New York City passed a local law to amend its administrative code to prohibit employment discrimination based on one’s arrest record or criminal conviction.  Employers and background screeners take note.  The legislation, the Fair Chance Act, passed City Council earlier this month (6/10/15) and Mayor Bill de Blasio is expected to sign it.  Note too that the law impacts licensing and permits, but for purposes of this blog posting I will only review the sections related to employment screening.  Also, note that it is being dubbed a Ban the Box law, but it is clearly so much more than that as a pure Ban the Box law would simply remove the question about one’s criminal history from the job application.

Who does the law affect and what does it do?

  • It impacts private employers in New York City;
  • It makes it an unlawful discriminatory practice for any “employer, employment agency or agent thereof” (background screeners take note of the agent language) to deny employment or take adverse action against any employee due to criminal convictions;
  • Employers still need to abide, as they do in New York in general, by Article 23-A of the New York Correction Law which essentially requires an employer to tie the criminal history to the particular position through an individualized assessment;
  • It makes it an unlawful discriminatory practice potentially to deny employment or act adversely with respect to an employee based on an arrest;
  • It includes Ban the Box language in that an employer cannot make any inquiry, including on any form of application, regarding arrest or criminal accusation which does not lead to a conviction;
  • Requires a conditional offer of employment before any inquiry or statement related to a pending arrest or criminal conviction record can be made and requires that if an adverse employment action is going to be taken, the individual must be provided a written analysis for the adverse action akin to an individualized assessment (again, reference Article 23-A of New York’s Correction Law for this too);
  • It places restrictions on job advertisements which express limitations on a person’s arrest or criminal history as a condition or bar to employment; and,
  • There are limited exceptions, tied to federal, state or local laws requiring a criminal background check or barring employment based on criminal history.  It also does not apply to law enforcement job applicants.

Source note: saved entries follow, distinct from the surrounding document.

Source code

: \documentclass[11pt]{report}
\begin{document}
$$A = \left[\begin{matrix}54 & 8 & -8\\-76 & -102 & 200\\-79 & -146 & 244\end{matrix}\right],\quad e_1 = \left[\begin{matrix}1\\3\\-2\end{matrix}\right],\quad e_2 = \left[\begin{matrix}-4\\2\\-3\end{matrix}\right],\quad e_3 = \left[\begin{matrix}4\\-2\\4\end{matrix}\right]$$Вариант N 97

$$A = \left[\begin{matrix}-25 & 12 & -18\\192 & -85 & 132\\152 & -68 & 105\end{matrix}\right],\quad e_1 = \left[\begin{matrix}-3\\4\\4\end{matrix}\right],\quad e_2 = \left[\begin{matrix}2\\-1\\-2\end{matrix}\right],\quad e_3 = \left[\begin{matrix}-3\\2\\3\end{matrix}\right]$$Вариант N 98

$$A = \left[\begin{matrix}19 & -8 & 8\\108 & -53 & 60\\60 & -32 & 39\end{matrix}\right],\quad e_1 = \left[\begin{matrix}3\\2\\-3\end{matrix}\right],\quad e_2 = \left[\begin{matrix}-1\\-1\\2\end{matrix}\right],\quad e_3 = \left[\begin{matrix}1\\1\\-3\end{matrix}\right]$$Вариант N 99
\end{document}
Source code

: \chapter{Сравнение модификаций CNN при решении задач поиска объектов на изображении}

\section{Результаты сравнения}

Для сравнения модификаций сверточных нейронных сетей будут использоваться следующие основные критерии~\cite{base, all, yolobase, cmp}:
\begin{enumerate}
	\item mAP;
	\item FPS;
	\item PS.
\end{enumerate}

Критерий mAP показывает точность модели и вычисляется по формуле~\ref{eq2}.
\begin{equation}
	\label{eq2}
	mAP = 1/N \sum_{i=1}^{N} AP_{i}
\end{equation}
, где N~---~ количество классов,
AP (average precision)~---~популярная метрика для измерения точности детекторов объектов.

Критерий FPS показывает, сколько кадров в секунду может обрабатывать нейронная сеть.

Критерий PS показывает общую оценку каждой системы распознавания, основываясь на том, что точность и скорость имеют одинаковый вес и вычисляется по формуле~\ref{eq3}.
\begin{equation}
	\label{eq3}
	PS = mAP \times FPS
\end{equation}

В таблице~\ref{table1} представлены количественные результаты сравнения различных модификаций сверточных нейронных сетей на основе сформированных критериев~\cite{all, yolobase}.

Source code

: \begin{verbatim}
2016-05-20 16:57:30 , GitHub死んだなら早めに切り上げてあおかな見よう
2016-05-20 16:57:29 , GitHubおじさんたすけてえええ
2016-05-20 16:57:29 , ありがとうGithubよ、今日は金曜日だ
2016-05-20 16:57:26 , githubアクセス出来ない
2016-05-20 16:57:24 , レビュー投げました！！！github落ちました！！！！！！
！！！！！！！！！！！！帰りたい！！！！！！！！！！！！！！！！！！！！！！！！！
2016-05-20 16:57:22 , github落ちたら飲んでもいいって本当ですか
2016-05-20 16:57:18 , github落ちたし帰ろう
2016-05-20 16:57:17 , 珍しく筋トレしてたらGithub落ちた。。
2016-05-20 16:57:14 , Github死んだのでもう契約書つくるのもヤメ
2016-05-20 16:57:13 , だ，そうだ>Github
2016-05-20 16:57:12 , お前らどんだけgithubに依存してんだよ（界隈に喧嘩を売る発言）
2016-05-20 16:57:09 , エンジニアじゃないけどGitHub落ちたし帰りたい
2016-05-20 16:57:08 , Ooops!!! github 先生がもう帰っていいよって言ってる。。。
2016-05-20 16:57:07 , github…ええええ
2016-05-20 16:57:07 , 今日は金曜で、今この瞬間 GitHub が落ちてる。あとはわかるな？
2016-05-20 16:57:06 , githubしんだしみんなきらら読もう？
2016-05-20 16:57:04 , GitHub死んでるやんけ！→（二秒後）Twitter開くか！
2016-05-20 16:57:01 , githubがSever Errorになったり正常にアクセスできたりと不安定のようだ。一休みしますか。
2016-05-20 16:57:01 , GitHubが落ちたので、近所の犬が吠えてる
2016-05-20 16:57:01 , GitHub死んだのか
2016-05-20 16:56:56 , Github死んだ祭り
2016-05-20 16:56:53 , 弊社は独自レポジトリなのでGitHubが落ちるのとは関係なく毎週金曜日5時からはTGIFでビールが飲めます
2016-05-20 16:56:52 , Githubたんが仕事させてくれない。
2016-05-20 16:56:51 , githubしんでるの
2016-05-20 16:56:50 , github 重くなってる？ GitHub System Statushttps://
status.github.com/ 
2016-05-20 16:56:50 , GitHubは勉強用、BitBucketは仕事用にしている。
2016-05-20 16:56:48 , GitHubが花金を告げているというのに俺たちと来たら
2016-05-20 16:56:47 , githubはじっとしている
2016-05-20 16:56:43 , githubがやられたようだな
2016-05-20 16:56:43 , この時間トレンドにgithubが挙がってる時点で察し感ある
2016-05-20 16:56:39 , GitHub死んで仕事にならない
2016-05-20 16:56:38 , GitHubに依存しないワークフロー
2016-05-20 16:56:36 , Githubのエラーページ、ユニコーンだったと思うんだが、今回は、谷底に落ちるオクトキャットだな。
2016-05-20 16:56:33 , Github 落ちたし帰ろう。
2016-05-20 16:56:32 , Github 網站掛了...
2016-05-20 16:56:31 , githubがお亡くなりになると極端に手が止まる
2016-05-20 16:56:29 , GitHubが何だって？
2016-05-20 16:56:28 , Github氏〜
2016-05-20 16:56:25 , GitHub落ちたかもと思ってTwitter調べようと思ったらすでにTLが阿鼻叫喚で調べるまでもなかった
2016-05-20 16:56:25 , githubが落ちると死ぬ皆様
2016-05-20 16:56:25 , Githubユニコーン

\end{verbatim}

This is a law that employers should take note given its breadth.  It will take effect 120 days after enactment, meaning it will likely go into effect later this year.  Also, if as an employer or background screener you are not already entirely freaked out (not a legal term) by this, note that there are also restrictions on an employer’s use of credit for employment screening purposes in New York City under the Stop Credit Discrimination in Employment Act.